_Stored data entries_.
>>>>
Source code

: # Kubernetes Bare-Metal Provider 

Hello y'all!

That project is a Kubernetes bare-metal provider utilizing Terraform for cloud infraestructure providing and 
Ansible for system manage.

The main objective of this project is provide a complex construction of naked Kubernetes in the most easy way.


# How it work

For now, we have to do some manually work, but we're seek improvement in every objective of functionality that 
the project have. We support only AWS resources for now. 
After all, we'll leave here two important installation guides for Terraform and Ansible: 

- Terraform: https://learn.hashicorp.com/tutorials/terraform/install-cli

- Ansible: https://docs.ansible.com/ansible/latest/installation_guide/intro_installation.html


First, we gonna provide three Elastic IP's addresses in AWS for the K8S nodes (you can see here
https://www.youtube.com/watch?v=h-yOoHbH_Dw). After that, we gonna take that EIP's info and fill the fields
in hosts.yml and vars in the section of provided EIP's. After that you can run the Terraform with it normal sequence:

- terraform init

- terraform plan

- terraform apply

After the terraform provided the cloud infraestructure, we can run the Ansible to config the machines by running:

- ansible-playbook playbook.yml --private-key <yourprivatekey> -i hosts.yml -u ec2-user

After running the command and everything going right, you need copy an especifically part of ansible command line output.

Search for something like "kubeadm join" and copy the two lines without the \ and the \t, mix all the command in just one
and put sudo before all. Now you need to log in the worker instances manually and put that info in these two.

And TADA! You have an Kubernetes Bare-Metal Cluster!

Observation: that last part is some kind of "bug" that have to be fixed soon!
<<<<
_WHAT THE TASK REQUIRES_. At the line containing "and put sudo", start copying. Continue exactly through the final line of the entries above and stop there.

_EXERCISE SOLUTION_.
and put sudo before all. Now you need to log in the worker instances manually and put that info in these two.

And TADA! You have an Kubernetes Bare-Metal Cluster!

Observation: that last part is some kind of "bug" that have to be fixed soon!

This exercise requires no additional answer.